Barclays analysts have indicated that super clean share classes are set to become increasingly commonplace going forwards, leading to 'big brand' fund managers taking a larger market share and the six largest platforms controlling the majority of discount deals in the platform space.
Barclays research analyst director Daniel Garrod said: "The Retail Distribution Review (RDR) could cause a concentration of market share with potentially strong advantages for the bigger players who can absorb these super clean discounts.
"It may not be the two largest [retail asset managers] who are going to be most aggressive on pricing but the rung beneath. We are saying that you could take that mid-high single digit market share and, if you are most aggressive on pricing, turn it into over the medium term into potentiality 15% market share."
Invesco Perpetual and M&G currently hold the largest individual market shares within the ‘highly fragmented' retail space, controlling 10% and 9% respectively.
The rung beneath refers to fund managers including Threadneedle and Schroders who control 6% and 5% respectively, according to figures from the IMA.
Schroders head of Intermediary Robin Stoakley recently conceded that industry asset management margins might fall by 15-20% over the medium term.

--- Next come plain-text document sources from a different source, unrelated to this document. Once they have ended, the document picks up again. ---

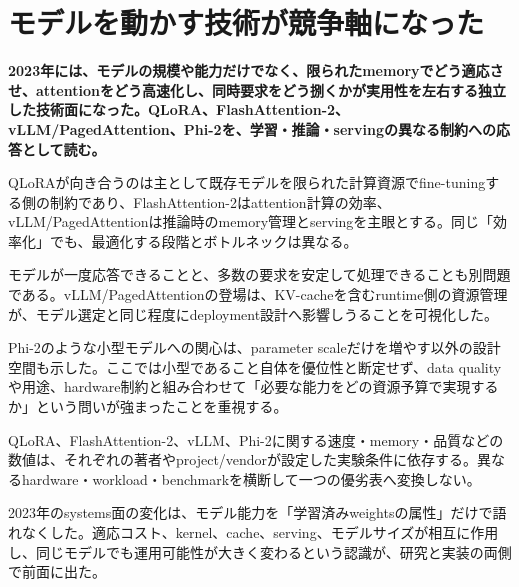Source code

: \section{モデルを動かす技術が競争軸になった}
\noindent\textbf{2023年には、モデルの規模や能力だけでなく、限られたmemoryでどう適応させ、attentionをどう高速化し、同時要求をどう捌くかが実用性を左右する独立した技術面になった。QLoRA、FlashAttention-2、vLLM/PagedAttention、Phi-2を、学習・推論・servingの異なる制約への応答として読む。}\autocite{src-1ab9d44a819a,src-5e1a3a4fc45b,src-6e61359d2fae,src-7f830e688335,src-e03b0ba5b24e,src-fb804ac849e4}

QLoRAが向き合うのは主として既存モデルを限られた計算資源でfine-tuningする側の制約であり、FlashAttention-2はattention計算の効率、vLLM/PagedAttentionは推論時のmemory管理とservingを主眼とする。同じ「効率化」でも、最適化する段階とボトルネックは異なる。\autocite{src-1ab9d44a819a,src-5e1a3a4fc45b,src-7f830e688335,src-e03b0ba5b24e,src-fb804ac849e4}


モデルが一度応答できることと、多数の要求を安定して処理できることも別問題である。vLLM/PagedAttentionの登場は、KV-cacheを含むruntime側の資源管理が、モデル選定と同じ程度にdeployment設計へ影響しうることを可視化した。\autocite{src-1ab9d44a819a,src-e03b0ba5b24e,src-fb804ac849e4}


Phi-2のような小型モデルへの関心は、parameter scaleだけを増やす以外の設計空間も示した。ここでは小型であること自体を優位性と断定せず、data qualityや用途、hardware制約と組み合わせて「必要な能力をどの資源予算で実現するか」という問いが強まったことを重視する。\autocite{src-6e61359d2fae}


\begin{claimboundary}
QLoRA、FlashAttention-2、vLLM、Phi-2に関する速度・memory・品質などの数値は、それぞれの著者やproject/vendorが設定した実験条件に依存する。異なるhardware・workload・benchmarkを横断して一つの優劣表へ変換しない。\autocite{src-1ab9d44a819a,src-5e1a3a4fc45b,src-6e61359d2fae,src-7f830e688335,src-e03b0ba5b24e,src-fb804ac849e4}
\end{claimboundary}

2023年のsystems面の変化は、モデル能力を「学習済みweightsの属性」だけで語れなくした。適応コスト、kernel、cache、serving、モデルサイズが相互に作用し、同じモデルでも運用可能性が大きく変わるという認識が、研究と実装の両側で前面に出た。\autocite{src-1ab9d44a819a,src-5e1a3a4fc45b,src-6e61359d2fae,src-7f830e688335,src-e03b0ba5b24e,src-fb804ac849e4}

The top five platforms - Cofunds, Skandia Fidelity FundsNetwork, Hargreaves Lansdown and Transact - are predicted to be among the only platforms who will secure preferential share class deals and will, in turn, drive the majority of flows.
These platforms currently administer 21% of all UK retail assets under management, but account for 31% gross flows and 57% net flows.
The direct-to-consumer section of the industry, in particular, is set to receive additional stimulus between now and 2015 from IFA exit and orphaned clients.
Hargreaves Lansdown is singled out as well positioned based on its "distribution reach, brand and guidance content."
Hargreaves is predicted to announce lower-end client charges of around 70bps and 30bps for larger accounts, when it publishes its new clean fee structure.
Larger IFA networks including St James's Place, Sesame, Intrinsic, and Openwork, are also presented as potential winners in a post-RDR environment.
"Retail flows appear to be consolidating on fewer networks or platforms and we project this trend continues", according to the report.